***** Working data

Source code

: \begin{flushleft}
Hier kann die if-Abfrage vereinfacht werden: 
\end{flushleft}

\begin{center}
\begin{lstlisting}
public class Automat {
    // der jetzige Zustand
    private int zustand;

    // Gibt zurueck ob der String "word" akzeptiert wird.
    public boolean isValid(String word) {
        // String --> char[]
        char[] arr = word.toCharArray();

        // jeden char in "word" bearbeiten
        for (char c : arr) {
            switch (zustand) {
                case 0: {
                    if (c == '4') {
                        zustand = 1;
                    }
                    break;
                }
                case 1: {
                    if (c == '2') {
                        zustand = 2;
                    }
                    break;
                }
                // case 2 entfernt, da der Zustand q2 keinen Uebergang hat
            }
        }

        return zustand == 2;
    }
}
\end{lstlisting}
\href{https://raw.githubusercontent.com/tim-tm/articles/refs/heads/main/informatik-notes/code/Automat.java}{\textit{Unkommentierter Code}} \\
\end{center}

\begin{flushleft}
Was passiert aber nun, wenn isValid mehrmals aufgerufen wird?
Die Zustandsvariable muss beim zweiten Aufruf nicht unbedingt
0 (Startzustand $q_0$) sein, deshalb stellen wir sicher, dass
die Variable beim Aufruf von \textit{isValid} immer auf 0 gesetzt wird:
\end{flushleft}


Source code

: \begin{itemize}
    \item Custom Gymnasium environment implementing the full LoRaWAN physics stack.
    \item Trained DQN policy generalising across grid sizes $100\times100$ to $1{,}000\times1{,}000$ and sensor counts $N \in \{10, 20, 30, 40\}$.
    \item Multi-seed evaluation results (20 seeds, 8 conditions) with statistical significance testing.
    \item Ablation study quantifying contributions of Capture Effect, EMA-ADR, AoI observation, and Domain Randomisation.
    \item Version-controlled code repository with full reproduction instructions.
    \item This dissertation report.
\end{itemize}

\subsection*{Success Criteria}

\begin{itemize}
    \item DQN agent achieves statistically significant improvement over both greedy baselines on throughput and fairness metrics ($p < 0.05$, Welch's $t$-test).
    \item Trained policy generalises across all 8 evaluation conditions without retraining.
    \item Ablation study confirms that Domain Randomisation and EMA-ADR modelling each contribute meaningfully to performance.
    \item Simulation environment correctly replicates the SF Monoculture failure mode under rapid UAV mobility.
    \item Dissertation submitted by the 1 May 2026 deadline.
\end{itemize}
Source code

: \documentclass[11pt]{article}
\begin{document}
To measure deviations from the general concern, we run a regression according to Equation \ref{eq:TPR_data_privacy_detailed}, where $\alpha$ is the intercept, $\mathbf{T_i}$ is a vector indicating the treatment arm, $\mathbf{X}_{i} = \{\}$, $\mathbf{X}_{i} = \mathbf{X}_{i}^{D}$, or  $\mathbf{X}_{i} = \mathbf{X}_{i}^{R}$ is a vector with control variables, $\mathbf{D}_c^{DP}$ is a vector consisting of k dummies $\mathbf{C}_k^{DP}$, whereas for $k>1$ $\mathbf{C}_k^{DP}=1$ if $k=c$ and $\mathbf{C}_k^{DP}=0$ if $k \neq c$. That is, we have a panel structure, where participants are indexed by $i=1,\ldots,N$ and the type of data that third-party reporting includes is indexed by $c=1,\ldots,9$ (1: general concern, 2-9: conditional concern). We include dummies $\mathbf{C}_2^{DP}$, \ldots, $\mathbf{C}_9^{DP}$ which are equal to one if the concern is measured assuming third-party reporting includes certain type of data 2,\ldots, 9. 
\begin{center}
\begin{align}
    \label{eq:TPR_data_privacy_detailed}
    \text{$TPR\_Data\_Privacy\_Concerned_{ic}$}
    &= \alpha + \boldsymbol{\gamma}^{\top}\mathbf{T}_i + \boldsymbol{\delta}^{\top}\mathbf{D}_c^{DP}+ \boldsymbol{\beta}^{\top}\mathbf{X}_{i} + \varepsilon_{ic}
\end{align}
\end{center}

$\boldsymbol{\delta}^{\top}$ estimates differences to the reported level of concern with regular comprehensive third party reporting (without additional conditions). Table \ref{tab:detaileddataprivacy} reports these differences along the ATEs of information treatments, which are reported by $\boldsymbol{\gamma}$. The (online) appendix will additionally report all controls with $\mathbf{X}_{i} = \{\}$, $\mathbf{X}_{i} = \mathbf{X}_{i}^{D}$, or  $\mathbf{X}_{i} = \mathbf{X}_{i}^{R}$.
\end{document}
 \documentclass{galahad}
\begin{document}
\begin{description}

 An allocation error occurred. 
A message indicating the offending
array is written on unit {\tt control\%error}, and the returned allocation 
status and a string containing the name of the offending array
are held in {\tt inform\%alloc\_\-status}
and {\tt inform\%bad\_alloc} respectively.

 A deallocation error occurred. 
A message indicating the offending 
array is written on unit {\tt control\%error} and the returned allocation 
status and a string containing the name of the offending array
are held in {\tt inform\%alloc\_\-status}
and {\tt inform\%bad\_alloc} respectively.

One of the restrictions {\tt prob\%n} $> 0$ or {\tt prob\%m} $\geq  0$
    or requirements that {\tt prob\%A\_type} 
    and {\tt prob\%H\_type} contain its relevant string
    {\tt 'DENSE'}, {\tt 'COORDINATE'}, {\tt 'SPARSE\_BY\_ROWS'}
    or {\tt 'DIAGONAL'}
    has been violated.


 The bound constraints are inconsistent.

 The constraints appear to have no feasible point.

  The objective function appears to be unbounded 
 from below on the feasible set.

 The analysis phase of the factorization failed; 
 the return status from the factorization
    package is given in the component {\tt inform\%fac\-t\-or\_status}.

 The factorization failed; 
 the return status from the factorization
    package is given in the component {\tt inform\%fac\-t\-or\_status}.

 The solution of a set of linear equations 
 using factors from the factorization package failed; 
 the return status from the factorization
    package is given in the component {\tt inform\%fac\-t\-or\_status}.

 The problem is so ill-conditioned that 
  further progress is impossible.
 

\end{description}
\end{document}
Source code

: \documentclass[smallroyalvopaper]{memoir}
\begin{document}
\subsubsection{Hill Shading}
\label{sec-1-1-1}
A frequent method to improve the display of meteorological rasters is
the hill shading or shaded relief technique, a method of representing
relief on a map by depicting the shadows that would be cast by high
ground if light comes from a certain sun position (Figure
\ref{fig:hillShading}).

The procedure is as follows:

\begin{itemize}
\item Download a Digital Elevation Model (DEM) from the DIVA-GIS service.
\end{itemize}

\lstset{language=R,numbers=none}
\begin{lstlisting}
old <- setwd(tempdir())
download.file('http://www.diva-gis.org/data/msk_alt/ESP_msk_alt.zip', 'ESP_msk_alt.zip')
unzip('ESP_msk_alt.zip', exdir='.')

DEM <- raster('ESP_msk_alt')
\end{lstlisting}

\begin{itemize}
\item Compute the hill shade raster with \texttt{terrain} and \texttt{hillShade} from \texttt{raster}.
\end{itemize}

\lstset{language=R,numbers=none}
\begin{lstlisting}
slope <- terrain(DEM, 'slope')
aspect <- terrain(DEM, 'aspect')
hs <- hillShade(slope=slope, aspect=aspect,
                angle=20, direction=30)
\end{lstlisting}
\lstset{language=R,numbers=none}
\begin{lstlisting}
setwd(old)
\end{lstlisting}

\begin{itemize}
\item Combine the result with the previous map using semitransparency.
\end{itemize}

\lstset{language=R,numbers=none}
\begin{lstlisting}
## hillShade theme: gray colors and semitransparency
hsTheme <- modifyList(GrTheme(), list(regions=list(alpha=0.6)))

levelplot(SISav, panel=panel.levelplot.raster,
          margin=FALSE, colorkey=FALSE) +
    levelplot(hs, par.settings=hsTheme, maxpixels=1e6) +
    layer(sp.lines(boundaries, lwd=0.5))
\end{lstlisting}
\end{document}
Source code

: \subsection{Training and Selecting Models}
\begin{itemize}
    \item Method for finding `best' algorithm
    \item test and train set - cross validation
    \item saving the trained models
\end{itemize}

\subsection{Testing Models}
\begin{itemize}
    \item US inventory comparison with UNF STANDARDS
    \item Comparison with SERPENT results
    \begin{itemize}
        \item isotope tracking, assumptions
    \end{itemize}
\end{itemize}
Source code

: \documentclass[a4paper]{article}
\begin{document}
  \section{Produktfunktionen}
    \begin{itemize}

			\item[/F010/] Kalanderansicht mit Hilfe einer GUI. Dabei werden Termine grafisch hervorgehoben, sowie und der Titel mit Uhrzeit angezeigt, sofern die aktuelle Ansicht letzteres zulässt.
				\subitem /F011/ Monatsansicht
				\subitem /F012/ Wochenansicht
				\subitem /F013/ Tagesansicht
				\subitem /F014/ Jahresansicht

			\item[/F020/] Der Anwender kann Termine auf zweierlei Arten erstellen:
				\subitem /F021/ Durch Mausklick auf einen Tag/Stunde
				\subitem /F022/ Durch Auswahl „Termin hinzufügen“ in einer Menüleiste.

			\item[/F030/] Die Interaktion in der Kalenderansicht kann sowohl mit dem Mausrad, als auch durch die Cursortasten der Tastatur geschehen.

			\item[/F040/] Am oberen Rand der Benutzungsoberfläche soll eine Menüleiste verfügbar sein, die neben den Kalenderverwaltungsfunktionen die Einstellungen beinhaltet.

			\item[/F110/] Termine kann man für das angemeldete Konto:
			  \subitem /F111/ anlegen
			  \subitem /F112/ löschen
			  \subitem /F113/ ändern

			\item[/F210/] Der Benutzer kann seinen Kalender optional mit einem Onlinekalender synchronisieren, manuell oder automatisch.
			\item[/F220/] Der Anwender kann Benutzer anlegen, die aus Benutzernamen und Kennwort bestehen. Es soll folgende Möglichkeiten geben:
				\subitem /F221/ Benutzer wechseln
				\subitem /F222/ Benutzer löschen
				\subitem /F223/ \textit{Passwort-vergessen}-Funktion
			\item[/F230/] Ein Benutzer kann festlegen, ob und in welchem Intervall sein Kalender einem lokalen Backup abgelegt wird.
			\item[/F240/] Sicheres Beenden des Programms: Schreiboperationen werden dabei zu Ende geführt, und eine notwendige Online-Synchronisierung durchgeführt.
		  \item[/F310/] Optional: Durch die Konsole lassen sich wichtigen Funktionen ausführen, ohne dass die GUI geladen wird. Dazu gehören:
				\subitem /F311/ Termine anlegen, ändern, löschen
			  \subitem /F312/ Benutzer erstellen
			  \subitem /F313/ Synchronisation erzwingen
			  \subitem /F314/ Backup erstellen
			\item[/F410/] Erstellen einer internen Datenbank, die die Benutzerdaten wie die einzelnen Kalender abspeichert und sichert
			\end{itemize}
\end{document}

**********

**Work instructions**
Repeat exactly, please, each line from the beginning of the data through the line with "jeden char in" in it, and only those lines.

**Result of this task**
Source code

: \begin{flushleft}
Hier kann die if-Abfrage vereinfacht werden: 
\end{flushleft}

\begin{center}
\begin{lstlisting}
public class Automat {
    // der jetzige Zustand
    private int zustand;

    // Gibt zurueck ob der String "word" akzeptiert wird.
    public boolean isValid(String word) {
        // String --> char[]
        char[] arr = word.toCharArray();

        // jeden char in "word" bearbeiten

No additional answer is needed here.